The above characterizations of A-E can be realized by tiles of size  $8 \times 8$ , shown in Fig. 8. Each tile contains a six-level tree, so the utilization ratio is  $2^6/64 = 100$  percent.

### D. 100 Percent Utilization—Recursive Construction and Correctness

The five basic tiles A-E do not extend recursively to higher levels as in the hexagonal case. To this end, we need to construct five new tiles,  $P_8-T_8$  out of A-E as shown in Fig. 9. The short diagonal lines at the corners show which of the smaller tiles they belong to; the direction of access to a corner



Fig. 8. The five interlocking basic tiles (A-E) of the 8 × 8 scheme, achieving 100 percent utilization. (a) Type A—no corner PE's. (b) Type B—lower left PE with horizontal access. (c) Type C—top left PE with horizontal access. (d) Type D—top left PE with vertical access. (e) Type E—top right PE with vertical access.

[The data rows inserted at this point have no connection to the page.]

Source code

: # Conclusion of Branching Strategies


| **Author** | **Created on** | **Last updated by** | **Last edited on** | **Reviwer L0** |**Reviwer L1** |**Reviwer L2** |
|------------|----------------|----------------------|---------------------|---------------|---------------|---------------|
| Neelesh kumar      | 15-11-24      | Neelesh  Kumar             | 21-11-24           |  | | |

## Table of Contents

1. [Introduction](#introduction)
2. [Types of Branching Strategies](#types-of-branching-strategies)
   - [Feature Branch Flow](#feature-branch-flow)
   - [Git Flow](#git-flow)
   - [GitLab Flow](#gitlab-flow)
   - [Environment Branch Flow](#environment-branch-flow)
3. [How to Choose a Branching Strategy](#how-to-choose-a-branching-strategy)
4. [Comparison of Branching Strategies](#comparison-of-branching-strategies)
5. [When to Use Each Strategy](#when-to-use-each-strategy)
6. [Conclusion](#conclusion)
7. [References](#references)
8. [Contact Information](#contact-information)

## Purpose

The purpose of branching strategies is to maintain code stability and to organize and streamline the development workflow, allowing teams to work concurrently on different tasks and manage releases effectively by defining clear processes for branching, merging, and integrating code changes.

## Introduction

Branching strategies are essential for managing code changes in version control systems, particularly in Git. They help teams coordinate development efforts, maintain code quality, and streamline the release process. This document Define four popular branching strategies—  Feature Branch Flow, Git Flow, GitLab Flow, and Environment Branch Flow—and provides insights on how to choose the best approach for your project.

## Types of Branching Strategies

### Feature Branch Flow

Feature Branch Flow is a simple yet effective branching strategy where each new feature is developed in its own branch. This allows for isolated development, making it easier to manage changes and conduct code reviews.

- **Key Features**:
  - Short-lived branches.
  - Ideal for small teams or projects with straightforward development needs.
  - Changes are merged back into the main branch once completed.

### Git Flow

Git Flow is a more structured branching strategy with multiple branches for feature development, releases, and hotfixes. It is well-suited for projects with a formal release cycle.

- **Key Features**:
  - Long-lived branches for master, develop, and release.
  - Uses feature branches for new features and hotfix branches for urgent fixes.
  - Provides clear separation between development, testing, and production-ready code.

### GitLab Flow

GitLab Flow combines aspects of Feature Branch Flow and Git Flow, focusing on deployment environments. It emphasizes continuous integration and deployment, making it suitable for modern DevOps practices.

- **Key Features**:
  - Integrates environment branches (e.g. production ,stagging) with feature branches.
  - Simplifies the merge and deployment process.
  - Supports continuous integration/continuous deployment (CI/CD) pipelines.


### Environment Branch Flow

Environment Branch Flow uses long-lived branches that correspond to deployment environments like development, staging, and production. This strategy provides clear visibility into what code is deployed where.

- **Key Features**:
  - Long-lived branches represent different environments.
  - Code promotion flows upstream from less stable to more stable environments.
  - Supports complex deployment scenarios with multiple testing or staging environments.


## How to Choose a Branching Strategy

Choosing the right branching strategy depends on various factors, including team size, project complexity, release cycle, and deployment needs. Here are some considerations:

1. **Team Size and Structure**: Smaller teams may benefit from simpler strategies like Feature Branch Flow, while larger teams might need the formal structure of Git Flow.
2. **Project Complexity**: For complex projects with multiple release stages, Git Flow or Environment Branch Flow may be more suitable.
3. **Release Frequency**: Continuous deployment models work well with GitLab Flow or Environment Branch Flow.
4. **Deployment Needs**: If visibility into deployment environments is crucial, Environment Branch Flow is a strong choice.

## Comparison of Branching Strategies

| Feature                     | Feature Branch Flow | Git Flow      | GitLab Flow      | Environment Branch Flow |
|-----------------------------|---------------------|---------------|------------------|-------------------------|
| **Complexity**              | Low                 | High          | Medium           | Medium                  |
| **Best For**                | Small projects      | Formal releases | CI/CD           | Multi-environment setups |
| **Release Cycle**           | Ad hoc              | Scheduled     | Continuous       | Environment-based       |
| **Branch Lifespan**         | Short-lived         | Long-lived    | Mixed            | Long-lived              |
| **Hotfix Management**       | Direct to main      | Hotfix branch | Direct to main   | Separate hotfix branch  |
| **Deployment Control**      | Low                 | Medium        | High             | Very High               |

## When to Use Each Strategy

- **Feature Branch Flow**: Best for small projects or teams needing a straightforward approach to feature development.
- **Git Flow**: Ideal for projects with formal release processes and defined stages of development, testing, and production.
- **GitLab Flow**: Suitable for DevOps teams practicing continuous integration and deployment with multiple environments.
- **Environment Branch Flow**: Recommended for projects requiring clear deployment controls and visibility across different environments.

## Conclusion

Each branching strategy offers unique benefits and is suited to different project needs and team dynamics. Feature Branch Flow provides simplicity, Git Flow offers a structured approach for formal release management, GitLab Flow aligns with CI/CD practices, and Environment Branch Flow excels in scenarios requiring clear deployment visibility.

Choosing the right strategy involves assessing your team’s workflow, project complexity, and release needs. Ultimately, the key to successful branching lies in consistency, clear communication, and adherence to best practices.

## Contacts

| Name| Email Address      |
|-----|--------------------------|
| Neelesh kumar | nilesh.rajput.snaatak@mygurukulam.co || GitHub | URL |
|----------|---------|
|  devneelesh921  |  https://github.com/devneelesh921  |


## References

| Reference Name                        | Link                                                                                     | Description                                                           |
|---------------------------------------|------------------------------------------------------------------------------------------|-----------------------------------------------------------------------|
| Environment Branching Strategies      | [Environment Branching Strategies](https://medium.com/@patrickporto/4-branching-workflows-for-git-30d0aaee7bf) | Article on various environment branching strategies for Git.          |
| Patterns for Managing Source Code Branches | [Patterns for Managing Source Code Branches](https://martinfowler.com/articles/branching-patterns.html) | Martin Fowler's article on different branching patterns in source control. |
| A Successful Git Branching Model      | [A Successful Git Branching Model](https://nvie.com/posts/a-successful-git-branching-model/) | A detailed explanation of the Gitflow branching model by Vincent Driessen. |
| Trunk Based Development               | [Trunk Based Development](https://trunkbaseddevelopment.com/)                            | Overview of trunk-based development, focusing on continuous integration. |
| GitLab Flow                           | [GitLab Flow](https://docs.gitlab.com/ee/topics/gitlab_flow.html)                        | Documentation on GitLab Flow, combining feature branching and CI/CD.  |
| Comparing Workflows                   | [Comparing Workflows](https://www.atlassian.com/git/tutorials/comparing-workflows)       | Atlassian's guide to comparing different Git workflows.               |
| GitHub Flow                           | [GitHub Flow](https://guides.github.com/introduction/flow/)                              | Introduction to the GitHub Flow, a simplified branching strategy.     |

Fig. 9. Construction of tiles  $P_8$ - $T_8$  out of A-E showing assignments of the corner PE's.

is through the path making the *smaller* angle with the diagonal line. The rotated tiles,  $\bar{P}_8 - \bar{T}_8$ , are also shown.

 $P_8$ – $T_8$  can be used to build up tiles of similar types of any desired level. The recursive construction is shown in Fig. 11, where the diagonal lines have the same significance as above. However, this construction and its correctness require the introduction of a special symbolism to handle statements about tiles and binary trees.

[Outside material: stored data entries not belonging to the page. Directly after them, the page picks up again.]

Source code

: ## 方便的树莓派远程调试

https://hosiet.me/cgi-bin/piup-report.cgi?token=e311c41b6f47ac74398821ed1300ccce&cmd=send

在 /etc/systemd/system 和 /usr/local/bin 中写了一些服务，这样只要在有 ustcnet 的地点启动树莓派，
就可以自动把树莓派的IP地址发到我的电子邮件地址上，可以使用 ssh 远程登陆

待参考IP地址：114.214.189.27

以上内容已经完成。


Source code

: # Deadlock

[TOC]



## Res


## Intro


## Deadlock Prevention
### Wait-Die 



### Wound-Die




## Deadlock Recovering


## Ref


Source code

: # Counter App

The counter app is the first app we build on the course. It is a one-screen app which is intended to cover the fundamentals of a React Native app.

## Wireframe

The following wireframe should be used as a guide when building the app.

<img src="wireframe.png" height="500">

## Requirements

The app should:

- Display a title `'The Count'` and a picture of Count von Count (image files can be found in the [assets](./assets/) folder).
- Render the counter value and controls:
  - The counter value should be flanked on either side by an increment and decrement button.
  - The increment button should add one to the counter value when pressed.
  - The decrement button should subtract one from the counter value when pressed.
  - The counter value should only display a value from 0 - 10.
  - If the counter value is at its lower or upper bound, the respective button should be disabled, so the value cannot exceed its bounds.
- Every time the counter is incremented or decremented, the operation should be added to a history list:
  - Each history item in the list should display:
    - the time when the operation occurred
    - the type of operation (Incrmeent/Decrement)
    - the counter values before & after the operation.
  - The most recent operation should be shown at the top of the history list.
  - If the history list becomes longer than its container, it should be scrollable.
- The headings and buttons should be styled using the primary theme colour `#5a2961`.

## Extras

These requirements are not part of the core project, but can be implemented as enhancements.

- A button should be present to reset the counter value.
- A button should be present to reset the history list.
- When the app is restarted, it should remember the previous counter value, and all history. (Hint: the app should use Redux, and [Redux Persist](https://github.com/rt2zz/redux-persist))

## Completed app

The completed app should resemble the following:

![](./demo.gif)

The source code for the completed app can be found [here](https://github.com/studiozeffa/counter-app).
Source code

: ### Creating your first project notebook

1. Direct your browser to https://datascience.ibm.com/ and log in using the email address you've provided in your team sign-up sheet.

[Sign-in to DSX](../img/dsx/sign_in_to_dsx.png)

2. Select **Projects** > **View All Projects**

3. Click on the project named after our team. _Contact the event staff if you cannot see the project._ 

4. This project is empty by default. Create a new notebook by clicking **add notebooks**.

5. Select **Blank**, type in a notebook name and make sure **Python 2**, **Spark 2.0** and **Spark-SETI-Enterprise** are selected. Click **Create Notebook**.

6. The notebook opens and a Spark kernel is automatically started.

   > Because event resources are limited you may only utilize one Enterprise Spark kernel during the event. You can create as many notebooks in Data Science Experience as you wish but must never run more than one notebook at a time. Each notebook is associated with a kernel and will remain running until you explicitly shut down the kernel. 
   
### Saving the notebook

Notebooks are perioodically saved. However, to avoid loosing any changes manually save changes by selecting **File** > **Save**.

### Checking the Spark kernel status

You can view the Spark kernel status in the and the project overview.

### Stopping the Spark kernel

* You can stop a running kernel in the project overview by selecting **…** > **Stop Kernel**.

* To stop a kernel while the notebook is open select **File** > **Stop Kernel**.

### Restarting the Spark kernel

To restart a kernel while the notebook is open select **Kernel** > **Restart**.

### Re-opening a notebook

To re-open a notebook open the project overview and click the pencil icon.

We formally define a tile X of level m, where  $m \ge 8$  and even, as a square array of PE's with  $2^{m/2} + 1$  PE's to a side, X has embedded in it a complete binary tree of level m, with the tree's root connected to BC(X) = the PE at the center of X's bottom row. We refer to X's bottom left, top left, top center, top right, and bottom right PE's in a similar abbreviated manner. X's four sides are called TOP(X), BOT(X), LEFT(X) and RIGHT(X). NODES(X) denotes the set of all PE's which are used as nodes in X's graph (the tree augmented by BC(X)). LINKS(X) is the set of all inter-PE links which are used as edges or parts of edges in X's graph.  $\bar{X}$  denotes X rotated by 180°.  $P_8$ – $T_8$  are examples of tiles of level 8 (A–E are not tiles according to this definition and we reserve the term basic tile for them).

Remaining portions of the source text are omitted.